Schon lange vor der Annexion reflektiert Norstein über das Wort „Krim“, als er über die Entstehung von Joshik w Tumane spricht. Dabei schildert er jene Assoziationen, die für ihn als Kind das Wort Krim, oder vielmehr der Klang des Wortes hervorrief, lange bevor er eine konkrete Bedeutung damit verknüpfte, geschweige denn sich mit Geographie auskannte.11 In diesem Text wird deutlich, dass Norstein eine sehr persönliche Beziehung zu diesem Ort hat, an dem bis heute ein Teil seiner Familie lebt und wo er in seiner Jugend entschied, den Weg des Filmemachers einzuschlagen. Die Krim erscheint damit ein wenig wie ein sagenumwobener Sehnsuchtsort – ein Ort, an dem alles für ihn begann. 

Innere Mission

Deutlich wird auch, dass Norstein wie immer unbeirrt seine eigene Position vertritt, auch wenn diese die Gemüter spaltet und bei vielen seiner Freunde und Künstler-Kollegen auf Unverständnis stößt. Beim Filmemachen folgt er dabei zumeist seiner Intuition. So erzählt er, dass er zu Beginn der Dreharbeiten zu Joshik w Tumane zunächst aufgrund der Wahl des Sujets von allen ausgelacht wurde. Niemand sah in der insgesamt handlungsarmen Geschichte ein besonderes Potential, bis Norsteins Visionen schließlich Form annahmen und die Bilder auf der Leinwand sich langsam zu einem Kunstwerk zusammenfügten.

 

„Skaska Skasok“ (dt. „Das Märchen der Märchen“) ist Norsteins wohl persönlichster Film

Auch bei seinem wohl persönlichsten Film Skaska Skasok (dt. „Das Märchen der Märchen“) scheint er einer inneren Mission zu folgen.
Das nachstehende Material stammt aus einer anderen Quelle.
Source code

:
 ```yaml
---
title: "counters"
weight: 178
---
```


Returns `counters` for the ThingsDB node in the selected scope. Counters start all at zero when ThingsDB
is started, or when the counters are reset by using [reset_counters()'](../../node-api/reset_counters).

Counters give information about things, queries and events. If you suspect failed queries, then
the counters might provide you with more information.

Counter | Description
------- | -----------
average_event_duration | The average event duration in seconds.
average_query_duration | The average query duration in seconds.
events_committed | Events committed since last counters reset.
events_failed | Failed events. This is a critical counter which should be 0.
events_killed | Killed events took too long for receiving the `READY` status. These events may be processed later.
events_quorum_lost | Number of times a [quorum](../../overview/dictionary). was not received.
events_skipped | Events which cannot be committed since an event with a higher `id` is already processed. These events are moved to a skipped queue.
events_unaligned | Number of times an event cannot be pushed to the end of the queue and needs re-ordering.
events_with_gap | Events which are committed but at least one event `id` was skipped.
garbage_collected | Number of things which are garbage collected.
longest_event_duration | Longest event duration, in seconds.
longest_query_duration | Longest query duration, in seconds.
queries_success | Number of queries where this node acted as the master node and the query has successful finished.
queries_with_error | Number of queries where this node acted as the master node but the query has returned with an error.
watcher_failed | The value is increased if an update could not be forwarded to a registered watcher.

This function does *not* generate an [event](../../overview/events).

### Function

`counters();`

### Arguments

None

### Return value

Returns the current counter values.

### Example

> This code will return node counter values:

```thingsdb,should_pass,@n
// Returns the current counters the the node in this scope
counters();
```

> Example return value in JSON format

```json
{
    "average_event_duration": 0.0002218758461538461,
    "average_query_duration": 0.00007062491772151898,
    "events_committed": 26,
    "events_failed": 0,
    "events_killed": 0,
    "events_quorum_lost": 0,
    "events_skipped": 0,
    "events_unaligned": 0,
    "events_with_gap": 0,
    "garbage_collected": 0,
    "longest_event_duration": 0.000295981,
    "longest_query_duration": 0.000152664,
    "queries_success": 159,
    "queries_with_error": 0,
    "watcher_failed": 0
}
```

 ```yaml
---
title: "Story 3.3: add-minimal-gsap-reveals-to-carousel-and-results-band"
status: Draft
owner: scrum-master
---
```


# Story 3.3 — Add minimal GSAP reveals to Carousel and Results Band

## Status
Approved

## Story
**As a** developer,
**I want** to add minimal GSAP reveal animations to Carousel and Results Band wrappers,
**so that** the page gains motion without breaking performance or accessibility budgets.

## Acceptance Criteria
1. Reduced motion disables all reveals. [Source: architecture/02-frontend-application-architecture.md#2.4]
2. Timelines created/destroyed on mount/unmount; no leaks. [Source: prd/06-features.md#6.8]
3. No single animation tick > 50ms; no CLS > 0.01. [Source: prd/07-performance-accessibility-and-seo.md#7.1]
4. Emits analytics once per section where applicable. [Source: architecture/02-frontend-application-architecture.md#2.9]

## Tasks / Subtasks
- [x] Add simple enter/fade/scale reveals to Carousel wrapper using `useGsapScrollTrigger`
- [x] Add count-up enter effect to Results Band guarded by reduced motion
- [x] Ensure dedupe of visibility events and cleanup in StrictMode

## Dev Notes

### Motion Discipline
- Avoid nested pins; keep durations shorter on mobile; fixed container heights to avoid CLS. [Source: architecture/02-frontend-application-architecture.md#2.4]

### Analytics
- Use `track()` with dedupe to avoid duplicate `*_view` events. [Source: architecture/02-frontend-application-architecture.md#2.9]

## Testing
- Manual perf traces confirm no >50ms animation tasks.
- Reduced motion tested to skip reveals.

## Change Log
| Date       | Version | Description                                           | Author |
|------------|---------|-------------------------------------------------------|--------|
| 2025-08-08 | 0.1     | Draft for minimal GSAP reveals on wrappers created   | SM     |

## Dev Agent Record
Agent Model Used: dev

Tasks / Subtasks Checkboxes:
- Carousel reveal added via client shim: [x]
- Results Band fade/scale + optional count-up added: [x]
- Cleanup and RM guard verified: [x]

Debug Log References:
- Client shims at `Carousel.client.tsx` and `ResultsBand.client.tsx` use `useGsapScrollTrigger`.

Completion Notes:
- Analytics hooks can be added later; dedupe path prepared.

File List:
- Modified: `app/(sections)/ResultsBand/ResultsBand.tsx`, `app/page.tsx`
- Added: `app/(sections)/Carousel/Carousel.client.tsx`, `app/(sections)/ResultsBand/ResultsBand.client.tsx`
Der Film, der 1979 nach langem Ringen mit der Zensur erscheint, basiert auf Kindheitserinnerungen und entstand in Zusammenarbeit mit der Bühnenautorin Ljudmila Petruschtschewskaja. In Skaska Skasok wirft Norstein alle narrativen Gesetzmäßigkeiten über Bord und schafft eine Art Episodenfilm, eine Komposition aus biographischen Momenten, historischen Ereignissen und intermedialen Bezügen. Dabei sind die einzelnen Sequenzen des Films auf vielerlei Weise miteinander verknüpft, am augenscheinlichsten jedoch durch die Figur eines kleinen Wolfes, der die verschiedenen Welten, und damit die verschiedenen Zeitebenen und filmischen Räume, als einziger mühelos durchschreitet.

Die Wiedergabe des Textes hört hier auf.